It is necessary for us to control for a number of factors that are likely to affect the decision to repeat. First, we use a dummy variable previous repeater if the challenger has repeated against the incumbent before (if this is so, the case is coded 1). Repeating previously is likely to diminish the chance of doing so again as strong repeaters learn that defeating their opponent is very difficult. second, we code cases 1 if the challenger was the incumbent in the first race-for this variable, previous incumbent, we believe such potential repeaters will decide not to run having just lost their seat, often after many years in the House. Third, we use a variable that identifies the first race as an open seat contest-open seats are coded 1. Incumbents have enormous advantages in House elections (Gelman and King 1990; King and Gelman 1991; Levitt and Wolfram 1997) and, like moths to a flame, better challengers are drawn to open seats (Jacobson 1997: 77-78; Cox and Katz 1996). Fourth, we control for the seniority of the incumbent. If strong candidates do oppose incumbents, they look for vulnerable ones (Hersch and MacDougall 1994; Jacobson 1997: 35-37). The more senior an incumbent, the more likely she has access to electoral resources that assist with reelection (Herrera and Yawn 1999). Seniority is also indicative of how difficult it will be to remove the member (Jacobson 1997: 77-78; Cox and Katz 1996). The variable incumbent seniority is the number of years from the first race that the incumbent had been in the House continuously. Finally, we use a measure that is the vote difference in percentage points between the potential challenger and the incumbent in the first race. The thinking here is the closer the first race, the more likely a repeat.
As a first cut at our data, let us consider all strong potential repeaters. Table 1-in which the dichotomous dependent variable is coded 1 if the strong challenger decides to repeat against the current incumbent, 0 if not-shows the results of a logit model in which all cases and independent variables are included. Standard errors are robust and clustered by the year of the first race because observations within the same year are not necessarily independent of one another.

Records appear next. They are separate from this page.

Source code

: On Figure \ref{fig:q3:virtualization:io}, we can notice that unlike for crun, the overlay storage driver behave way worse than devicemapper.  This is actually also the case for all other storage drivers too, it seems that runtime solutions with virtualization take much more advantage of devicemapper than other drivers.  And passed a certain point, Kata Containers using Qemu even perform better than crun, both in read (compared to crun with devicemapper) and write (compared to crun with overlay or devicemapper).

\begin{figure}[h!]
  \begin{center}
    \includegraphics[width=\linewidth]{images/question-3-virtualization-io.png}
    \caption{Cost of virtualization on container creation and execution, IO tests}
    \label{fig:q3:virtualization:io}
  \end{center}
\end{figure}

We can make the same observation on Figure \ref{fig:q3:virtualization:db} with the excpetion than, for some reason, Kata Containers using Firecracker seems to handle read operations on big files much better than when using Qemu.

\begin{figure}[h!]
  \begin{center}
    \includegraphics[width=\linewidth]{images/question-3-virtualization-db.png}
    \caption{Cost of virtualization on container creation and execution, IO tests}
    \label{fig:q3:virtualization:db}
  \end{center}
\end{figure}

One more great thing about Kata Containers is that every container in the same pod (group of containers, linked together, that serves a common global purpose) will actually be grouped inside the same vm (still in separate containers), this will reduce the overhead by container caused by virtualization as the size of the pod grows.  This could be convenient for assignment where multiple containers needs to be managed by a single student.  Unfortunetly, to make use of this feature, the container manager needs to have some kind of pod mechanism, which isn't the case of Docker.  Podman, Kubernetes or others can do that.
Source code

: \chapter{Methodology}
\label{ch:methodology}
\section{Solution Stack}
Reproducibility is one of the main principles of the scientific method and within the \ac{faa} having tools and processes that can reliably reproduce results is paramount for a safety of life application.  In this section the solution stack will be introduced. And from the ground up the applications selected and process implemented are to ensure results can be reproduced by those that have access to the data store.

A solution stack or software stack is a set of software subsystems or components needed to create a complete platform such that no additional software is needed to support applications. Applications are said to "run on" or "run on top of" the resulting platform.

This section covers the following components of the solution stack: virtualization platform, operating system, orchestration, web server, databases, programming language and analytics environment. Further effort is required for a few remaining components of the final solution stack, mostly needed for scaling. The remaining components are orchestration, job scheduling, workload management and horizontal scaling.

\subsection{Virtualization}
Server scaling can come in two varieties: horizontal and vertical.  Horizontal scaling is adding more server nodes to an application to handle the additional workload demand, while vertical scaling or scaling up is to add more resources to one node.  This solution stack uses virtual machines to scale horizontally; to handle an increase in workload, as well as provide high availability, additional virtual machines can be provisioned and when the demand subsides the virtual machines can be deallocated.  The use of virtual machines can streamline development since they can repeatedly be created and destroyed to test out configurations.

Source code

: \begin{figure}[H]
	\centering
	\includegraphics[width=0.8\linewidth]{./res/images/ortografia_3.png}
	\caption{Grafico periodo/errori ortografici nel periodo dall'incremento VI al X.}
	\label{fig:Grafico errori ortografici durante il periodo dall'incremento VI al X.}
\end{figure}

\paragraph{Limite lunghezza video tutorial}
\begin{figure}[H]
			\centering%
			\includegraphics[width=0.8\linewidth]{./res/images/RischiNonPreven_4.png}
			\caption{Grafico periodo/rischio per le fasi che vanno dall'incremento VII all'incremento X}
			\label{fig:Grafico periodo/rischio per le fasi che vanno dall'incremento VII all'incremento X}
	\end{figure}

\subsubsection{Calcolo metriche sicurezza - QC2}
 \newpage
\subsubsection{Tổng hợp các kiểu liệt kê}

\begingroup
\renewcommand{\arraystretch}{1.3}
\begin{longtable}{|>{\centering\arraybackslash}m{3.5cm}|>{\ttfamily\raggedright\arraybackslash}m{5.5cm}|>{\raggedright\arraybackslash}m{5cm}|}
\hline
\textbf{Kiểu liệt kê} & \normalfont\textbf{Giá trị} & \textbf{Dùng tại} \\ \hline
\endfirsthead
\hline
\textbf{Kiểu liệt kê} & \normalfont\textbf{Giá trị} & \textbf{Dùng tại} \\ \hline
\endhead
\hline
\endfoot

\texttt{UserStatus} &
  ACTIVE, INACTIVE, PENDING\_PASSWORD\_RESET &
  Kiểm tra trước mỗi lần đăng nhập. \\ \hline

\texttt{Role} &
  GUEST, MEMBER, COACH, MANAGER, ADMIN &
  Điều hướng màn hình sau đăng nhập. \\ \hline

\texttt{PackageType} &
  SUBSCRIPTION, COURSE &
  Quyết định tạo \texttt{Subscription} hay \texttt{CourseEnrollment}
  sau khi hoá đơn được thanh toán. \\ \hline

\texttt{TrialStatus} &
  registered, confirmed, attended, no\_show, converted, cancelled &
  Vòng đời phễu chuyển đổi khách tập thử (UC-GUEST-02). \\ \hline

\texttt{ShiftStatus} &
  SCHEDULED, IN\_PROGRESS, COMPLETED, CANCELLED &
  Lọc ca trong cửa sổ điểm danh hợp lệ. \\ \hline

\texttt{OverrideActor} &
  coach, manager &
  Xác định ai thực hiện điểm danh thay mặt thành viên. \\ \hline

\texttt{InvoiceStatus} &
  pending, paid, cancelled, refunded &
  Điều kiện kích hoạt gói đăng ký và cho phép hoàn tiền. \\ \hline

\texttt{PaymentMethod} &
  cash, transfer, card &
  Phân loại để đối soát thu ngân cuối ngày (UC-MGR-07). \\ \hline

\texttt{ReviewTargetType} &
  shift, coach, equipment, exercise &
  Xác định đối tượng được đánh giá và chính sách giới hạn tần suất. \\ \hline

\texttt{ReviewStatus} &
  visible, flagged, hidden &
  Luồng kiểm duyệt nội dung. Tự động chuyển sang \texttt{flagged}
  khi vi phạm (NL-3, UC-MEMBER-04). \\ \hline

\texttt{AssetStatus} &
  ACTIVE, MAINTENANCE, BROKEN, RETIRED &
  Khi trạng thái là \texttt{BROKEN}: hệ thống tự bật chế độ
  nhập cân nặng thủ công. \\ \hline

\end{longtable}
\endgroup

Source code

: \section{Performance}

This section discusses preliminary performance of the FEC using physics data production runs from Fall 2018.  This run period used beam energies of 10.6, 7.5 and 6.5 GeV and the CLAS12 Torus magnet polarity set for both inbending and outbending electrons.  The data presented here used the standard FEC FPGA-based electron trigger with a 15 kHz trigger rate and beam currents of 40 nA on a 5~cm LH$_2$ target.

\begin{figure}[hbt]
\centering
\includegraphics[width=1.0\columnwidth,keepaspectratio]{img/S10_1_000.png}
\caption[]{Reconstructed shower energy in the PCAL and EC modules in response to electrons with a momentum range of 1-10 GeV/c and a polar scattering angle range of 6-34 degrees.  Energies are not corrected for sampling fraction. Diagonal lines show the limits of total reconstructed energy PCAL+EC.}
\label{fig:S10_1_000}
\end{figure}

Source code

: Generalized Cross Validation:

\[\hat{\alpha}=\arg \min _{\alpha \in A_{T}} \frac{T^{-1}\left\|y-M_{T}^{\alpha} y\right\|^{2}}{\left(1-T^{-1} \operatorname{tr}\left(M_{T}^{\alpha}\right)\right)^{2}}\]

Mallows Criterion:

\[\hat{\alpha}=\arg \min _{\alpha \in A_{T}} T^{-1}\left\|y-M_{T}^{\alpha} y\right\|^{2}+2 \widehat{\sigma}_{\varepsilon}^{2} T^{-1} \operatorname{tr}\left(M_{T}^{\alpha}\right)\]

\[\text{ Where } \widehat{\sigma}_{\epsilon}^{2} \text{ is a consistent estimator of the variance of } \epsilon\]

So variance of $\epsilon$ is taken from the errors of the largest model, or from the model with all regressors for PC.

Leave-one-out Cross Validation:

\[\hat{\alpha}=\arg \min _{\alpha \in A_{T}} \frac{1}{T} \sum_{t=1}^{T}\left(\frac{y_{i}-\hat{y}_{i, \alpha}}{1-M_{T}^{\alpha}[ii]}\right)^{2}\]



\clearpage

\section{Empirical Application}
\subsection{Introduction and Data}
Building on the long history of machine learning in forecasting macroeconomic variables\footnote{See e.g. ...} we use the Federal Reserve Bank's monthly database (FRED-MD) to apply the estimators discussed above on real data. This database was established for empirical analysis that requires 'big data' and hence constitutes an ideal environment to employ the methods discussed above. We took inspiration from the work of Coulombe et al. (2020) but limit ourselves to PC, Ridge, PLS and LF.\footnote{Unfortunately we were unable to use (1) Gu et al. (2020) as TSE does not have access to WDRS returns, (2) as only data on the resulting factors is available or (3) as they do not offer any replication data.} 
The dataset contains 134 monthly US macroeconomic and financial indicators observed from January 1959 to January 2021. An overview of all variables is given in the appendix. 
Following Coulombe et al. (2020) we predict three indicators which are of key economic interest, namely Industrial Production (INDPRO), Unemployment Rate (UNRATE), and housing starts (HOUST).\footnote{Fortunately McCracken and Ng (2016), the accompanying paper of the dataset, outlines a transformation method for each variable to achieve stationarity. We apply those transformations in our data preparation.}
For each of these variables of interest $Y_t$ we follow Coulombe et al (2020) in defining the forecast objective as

There are some interesting findings. Not surprisingly, the controls all perform well. Indeed, it is clear that collectively they provide most of the model's predictive power. More importantly for our analysis, none of the variables used to examine the assessment of a candidates chances to win the general election have statistically significant coefficients and we must therefore reject the related hypotheses. Note also that although the primary type and filing variables do not have statistically significant coefficients, the challenger party variable does, and it performs as hypothesized. Traditionally, Republicans are more likely to repeat. Indeed, when dichotomous variables are given their modal value and all continuous variables are held at their means, the predicted probability of a Republican repeating is 21.3 percent, for a Democrat it is 15.1 percent. We attribute the difference to the traditionally smaller pool of potential Republican candidates.
For the most part, however, the hypotheses used to see whether these candidates run again for personal reasons are corroborated. Those who raise relatively little money the first go around seem to think their campaign can be better in a repeat match. Holding all the other variables at the levels we describe above, the predicted probability of a challenger who spent 10 percent as much as a similarly situated candidate in the year of the first race repeating is 30.2 percent (the 10 percent figure is approximately one standard deviation below the money spent variables mean). For one who spent 3.1 times more than the candidates she is compared to (a figure that is approximately one standard deviation above the variable's mean) the predicted probability of a repeat is 15 percent.
The money spent variable's performance can be interpreted differently, however. Note that the experience variable behaves counter-intuitively. This, in turn, suggests that experienced potential repeaters are more deterred by defeat than their inexperienced counterparts and that holding previous elected office does not compel them to rush to try to win a House seat. It may be that politically experienced potential repeaters are more realistic about their prospects after they are defeated the first time, while those who have not held political office before either do not understand or do not care about the meaning of the initial defeat and the difficulties of unseating congressional incumbents. Similarly, it may be the case that those who can only spend little money in the first race have attributes and outlooks like those of inexperienced challengers. Indeed, as if to confirm that many potential repeaters do not care about their prospects in the general, note that the seniority control has a positive coefficient. It shows that challengers are more likely to repeat against presumably entrenched senior incumbents.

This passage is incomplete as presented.